Pull datasets tracked via DVC from Google Cloud Storage.
Save datasets in a folder called data_pulled in the current working directory.
* Step 3: Explore the Codebase and Build Models
After fetching the data, you can explore and use the following modules:
____________________________________________
### Modules and Functions
## Data Handling
File: future_sales_prediction_2024/data_handling.py
prepare_full_data(items, categories, train, shops, test) -> pd.DataFrame
Merges raw datasets into a single comprehensive dataset (full_data.csv), available after dvc pull.
reduce_mem_usage(df) -> pd.DataFrame
Optimizes memory usage by converting data types where applicable.
## Feature Engineering
File: future_sales_prediction_2024/feature_extraction.py
Class: FeatureExtractor
Extracts features for predictive modeling.
Initialization Parameters:
full_data: Full dataset containing all columns.
train: Training data for aggregating revenue-based features.
Output:
Returns a processed dataset (full_featured_data.csv), stored in preprocessed_data after dvc pull.
Class: FeatureImportanceLayer
Analyzes feature importance using baseline and tuned models.
Initialization Parameters:
X: Feature matrix.
y: Target vector.
output_dir: Directory for saving feature importance plots.
Key Methods:
fit_baseline_model(): Trains a baseline model for feature importance based on RandomForestRegressor.
plot_baseline_importance(): Visualizes baseline model feature importance.
fit_final_model(): Trains a final model with optimized hyperparameters - model-agnostic.
Parameters:
- Model (XGBRegressor by default)
- params: Model hyperparameters (Optional)

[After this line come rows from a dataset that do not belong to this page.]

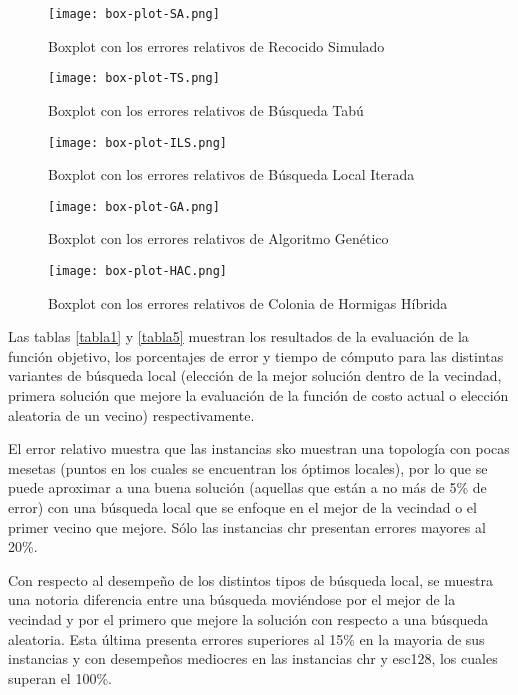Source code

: \documentclass{ci5652}
\begin{document}
\begin{figure}
\caption{Boxplot con los errores relativos de Recocido Simulado}
\texttt{[image: box-plot-SA.png]}    
\label{fig1}
\end{figure}

\begin{figure}
\caption{Boxplot con los errores relativos de Búsqueda Tabú}
\texttt{[image: box-plot-TS.png]}    
\label{fig2}
\end{figure}

\begin{figure}
\caption{Boxplot con los errores relativos de Búsqueda Local Iterada}
\texttt{[image: box-plot-ILS.png]}    
\label{fig3}
\end{figure}

\begin{figure}
\caption{Boxplot con los errores relativos de Algoritmo Genético}
\texttt{[image: box-plot-GA.png]}    
\label{fig4}
\end{figure}

\begin{figure}
\caption{Boxplot con los errores relativos de Colonia de Hormigas Híbrida}
\texttt{[image: box-plot-HAC.png]}    
\label{fig5}
\end{figure}

Las tablas \ref{tabla1} y \ref{tabla5} muestran los resultados de la evaluación de la función objetivo, los porcentajes de error y tiempo de cómputo para las distintas variantes de búsqueda local (elección de la mejor solución dentro de la vecindad, primera solución que mejore la evaluación de la función de costo actual o elección aleatoria de un vecino) respectivamente.

El error relativo muestra que las instancias sko muestran una topología con pocas mesetas (puntos en los cuales se encuentran los óptimos locales), por lo que se puede aproximar a una buena solución (aquellas que están a no más de 5\% de error) con una búsqueda local que se enfoque en el mejor de la vecindad o el primer vecino que mejore. Sólo las instancias chr presentan errores mayores al 20\%.

Con respecto al desempeño de los distintos tipos de búsqueda local, se muestra una notoria diferencia entre una búsqueda moviéndose por el mejor de la vecindad y por el primero que mejore la solución con respecto a una búsqueda aleatoria. Esta última presenta errores superiores al 15\% en la mayoria de sus instancias y con desempeños mediocres en las instancias chr y esc128, los cuales superan el 100\%.
\end{document}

- use_shap(bool): Use SHAP values if the model doesn't provide native feature importance
plot_final_model_importance(): Visualizes feature importance for the final model.
Output of plot_baseline_importance and plot_final_model_importance: feature_importance_results/baseline_importance.png and feature_importance_results/final_model_importance.png
## Hyperparameter Tuning
File: future_sales_prediction_2024/hyperparameters.py
hyperparameter_tuning(X, y, model_class, param_space, eval_fn, max_evals=50) -> dict
Performs hyperparameter optimization using Hyperopt for models like XGBRegressor or RandomForestRegressor.
Parameters:
X: Feature matrix.
y: Target vector.
model_class: Model class (e.g., XGBRegressor).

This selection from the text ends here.